Open Jin9628 opened 11 months ago
do you have minimal sample to let me reproduce this?
do you have minimal sample to let me reproduce this?
This is the demo that I used:
public static String getTextByHtmlUrl(String htmlUrl) {
if (StringUtils.isBlank(htmlUrl)) {
return StringUtils.EMPTY;
}
WebClient webClient = createWebClient();
HtmlPage page = null;
String text = "";
try {
page = webClient.getPage(htmlUrl);
webClient.waitForBackgroundJavaScript(LOAD_BACKGROUND_JAVASCRIPT_TIME);
String pageXml = page.asXml();
Document document = Jsoup.parse(pageXml);
Elements body = document.select(BODY);
text = body.get(0).text();
Elements iframes = document.select(IFRAME);
if (CollectionUtils.isEmpty(iframes)) {
return text;
}
return getTextByInnerInframe(text, htmlUrl, iframes, webClient);
} catch (Throwable e) {
LoggerUtil.warn(LOGGER, "HtmlAnalysisUtil->getTextByHtmlUrl error");
return StringUtils.EMPTY;
} finally {
webClient.close();
}
}
private static String getTextByInnerInframe(String sourceText, String sourceUrl, Elements iframes, WebClient webClient) {
StringBuilder stringBuilder = new StringBuilder();
stringBuilder.append(sourceText);
iframes.stream().forEach(iframe -> {
String iframeUrl = iframe.attr(SRC);
if (StringUtils.isNotBlank(iframeUrl)) {
iframeUrl = buildValidUrl(sourceUrl, iframeUrl);
try {
HtmlPage innerPage = webClient.getPage(iframeUrl);
webClient.waitForBackgroundJavaScript(LOAD_BACKGROUND_JAVASCRIPT_TIME);
String innerPageXml = innerPage.asXml();
Document innerDocument = Jsoup.parse(innerPageXml);
Elements innerBody = innerDocument.select(BODY);
stringBuilder.append(innerBody.get(0).data());
} catch (Throwable e) {
LoggerUtil.error(LOGGER, e, "HtmlAnalysisUtil->getTextByInnerInframe error");
}
}
});
return stringBuilder.toString();
}
private static WebClient createWebClient() {
WebClient webClient = null;
webClient = new WebClient(BrowserVersion.CHROME);
webClient.getOptions().setRedirectEnabled(false);
webClient.getOptions().setJavaScriptEnabled(true);
webClient.getOptions().setActiveXNative(false);
webClient.getOptions().setCssEnabled(false);
webClient.getOptions().setThrowExceptionOnScriptError(false);
webClient.getOptions().setThrowExceptionOnFailingStatusCode(false);
return webClient;
}
@Jin9628 and you are facing this memory leak after webClient.close();?
@Jin9628
String pageXml = page.asXml();
Document document = Jsoup.parse(pageXml);
to see code like this makes me sad ;-) I think you can have everything you get from Jsoup also with HtmlUnit
Maybe you can improve your code (or give me a hint about what is missing). Serializing the page back to xml and then parse it again is not soo efficient.
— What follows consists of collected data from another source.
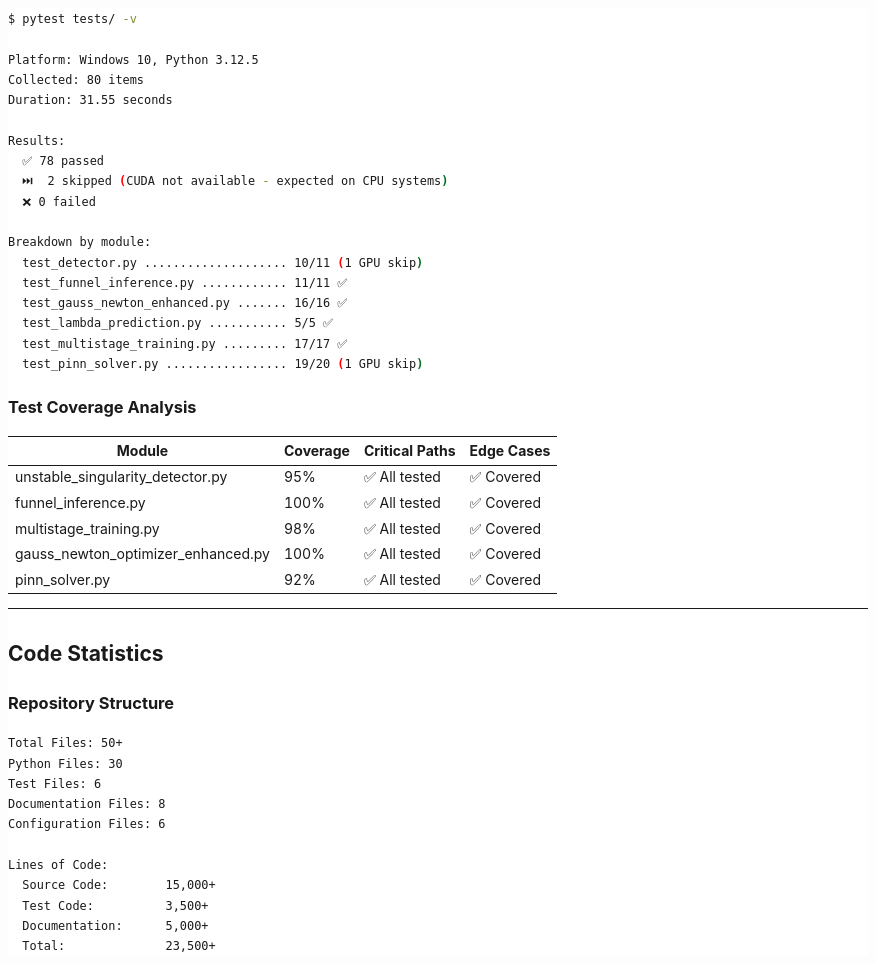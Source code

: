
 ```bash
$ pytest tests/ -v

Platform: Windows 10, Python 3.12.5
Collected: 80 items
Duration: 31.55 seconds

Results:
  ✅ 78 passed
  ⏭️  2 skipped (CUDA not available - expected on CPU systems)
  ❌ 0 failed

Breakdown by module:
  test_detector.py .................... 10/11 (1 GPU skip)
  test_funnel_inference.py ............ 11/11 ✅
  test_gauss_newton_enhanced.py ....... 16/16 ✅
  test_lambda_prediction.py ........... 5/5 ✅
  test_multistage_training.py ......... 17/17 ✅
  test_pinn_solver.py ................. 19/20 (1 GPU skip)
```

### Test Coverage Analysis

| Module | Coverage | Critical Paths | Edge Cases |
|--------|----------|----------------|------------|
| unstable_singularity_detector.py | 95% | ✅ All tested | ✅ Covered |
| funnel_inference.py | 100% | ✅ All tested | ✅ Covered |
| multistage_training.py | 98% | ✅ All tested | ✅ Covered |
| gauss_newton_optimizer_enhanced.py | 100% | ✅ All tested | ✅ Covered |
| pinn_solver.py | 92% | ✅ All tested | ✅ Covered |

---

## Code Statistics

### Repository Structure

```
Total Files: 50+
Python Files: 30
Test Files: 6
Documentation Files: 8
Configuration Files: 6

Lines of Code:
  Source Code:        15,000+
  Test Code:          3,500+
  Documentation:      5,000+
  Total:              23,500+
```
@Jin9628 and you are facing this memory leak after webClient.close();?
yeah,I will improve my code. But I think it can't help me solve the problem
@Jin9628 do you have also an url for your sample to let me debug this here?
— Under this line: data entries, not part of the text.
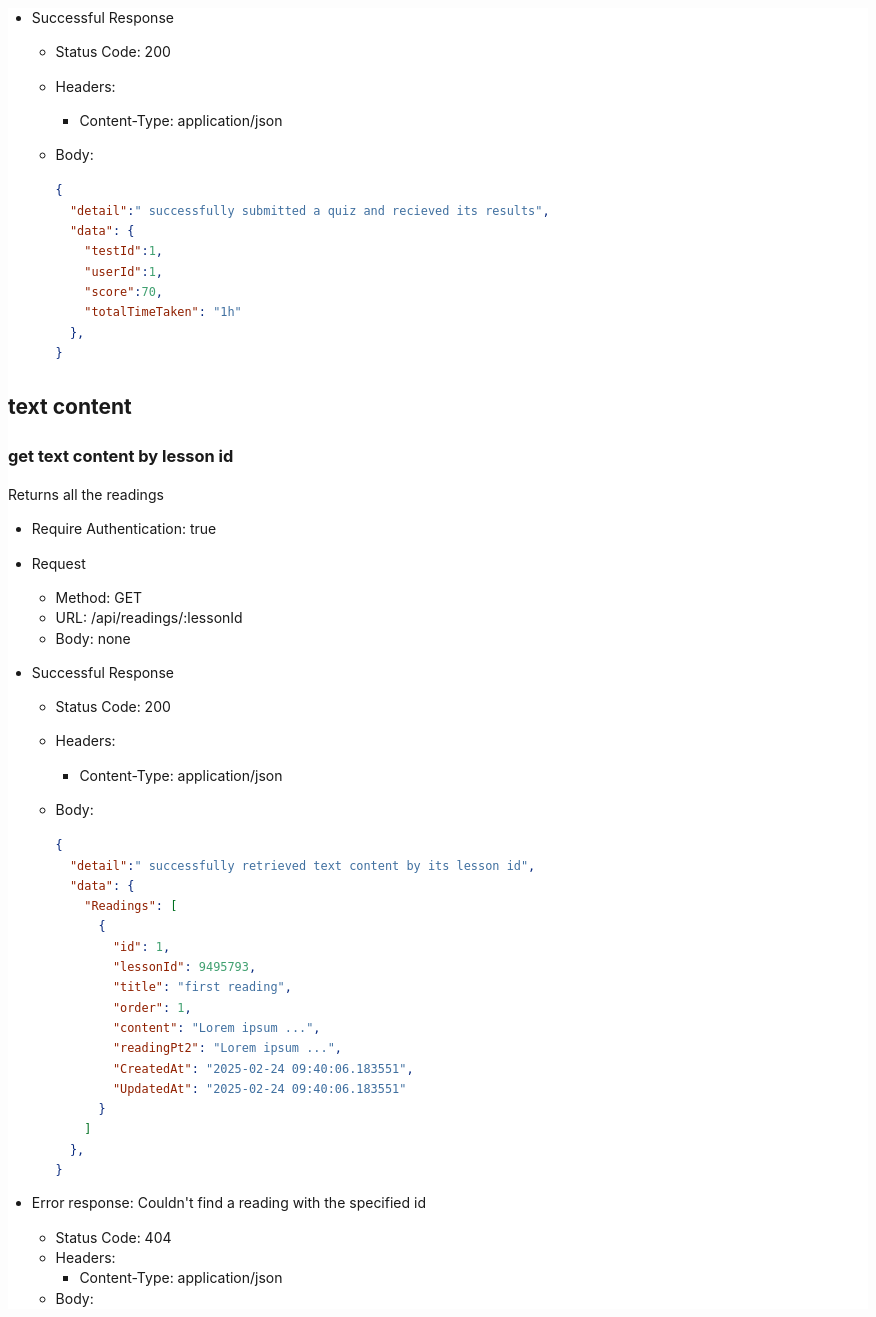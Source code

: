   * Successful Response
    * Status Code: 200
    * Headers:
      * Content-Type: application/json
    * Body:

      ```json
      {
        "detail":" successfully submitted a quiz and recieved its results",
        "data": {
          "testId":1,
          "userId":1,
          "score":70,
          "totalTimeTaken": "1h"
        },
      }
      ```

## text content

### get text content by lesson id

Returns all the readings

* Require Authentication: true
* Request
  * Method: GET
  * URL: /api/readings/:lessonId
  * Body: none

* Successful Response
  * Status Code: 200
  * Headers:
    * Content-Type: application/json
  * Body:

    ```json
    {
      "detail":" successfully retrieved text content by its lesson id",
      "data": {
        "Readings": [
          {
            "id": 1,
            "lessonId": 9495793,
            "title": "first reading",
            "order": 1,
            "content": "Lorem ipsum ...",
            "readingPt2": "Lorem ipsum ...",
            "CreatedAt": "2025-02-24 09:40:06.183551",
            "UpdatedAt": "2025-02-24 09:40:06.183551"
          }
        ]
      },
    }
    ```
* Error response: Couldn't find a reading with the specified id
  * Status Code: 404
  * Headers:
    * Content-Type: application/json
  * Body:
@Jin9628 do you have also an url for your sample to let me debug this here?
This is an example I found, you can debug this: url: https://webs.csjywlkj.cn/privacy-tcyx?a=1
@rbri Sorry,have you made any progress?
@Jin9628 sorry, i wrote a small test program that fetches the page and did this in a loop for 20min. But i can't see any memory leak - the profiler shows no growing in memory.
Maybe you can provide a small test program?
@Jin9628 can you please try the latest release and report your results
I encountered a problem, I used version 2.70.0 and found "com.gargoylesoftware.htmlunit.javascript.HtmlUnitContextFactory$TimeoutContext
net.sourceforge.htmlunit.corejs.javascript.Interpreter$CallFrame
net.sourceforge.htmlunit.corejs.javascript.ConsString” takes up almost 5G of memory. when I set webClient.getOptions().setJavaScriptEnabled(false), I don't hava this problem. I also tried the latest version 3.9.0 , but it doesn't work.